Task details: A faithful copy is needed. Set down all of the data below exactly.

Items from a dataset:
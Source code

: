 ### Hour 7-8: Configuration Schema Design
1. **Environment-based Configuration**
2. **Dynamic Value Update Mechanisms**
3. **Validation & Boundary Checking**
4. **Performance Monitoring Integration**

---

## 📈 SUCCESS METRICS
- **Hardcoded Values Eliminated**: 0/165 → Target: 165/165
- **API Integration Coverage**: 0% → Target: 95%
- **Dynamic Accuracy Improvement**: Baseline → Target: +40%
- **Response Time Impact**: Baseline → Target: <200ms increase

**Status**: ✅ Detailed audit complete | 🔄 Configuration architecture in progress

Written answer:
Source code

: ### Hour 7-8: Configuration Schema Design
1. **Environment-based Configuration**
2. **Dynamic Value Update Mechanisms**
3. **Validation & Boundary Checking**
4. **Performance Monitoring Integration**

---

## 📈 SUCCESS METRICS
- **Hardcoded Values Eliminated**: 0/165 → Target: 165/165
- **API Integration Coverage**: 0% → Target: 95%
- **Dynamic Accuracy Improvement**: Baseline → Target: +40%
- **Response Time Impact**: Baseline → Target: <200ms increase

**Status**: ✅ Detailed audit complete | 🔄 Configuration architecture in progress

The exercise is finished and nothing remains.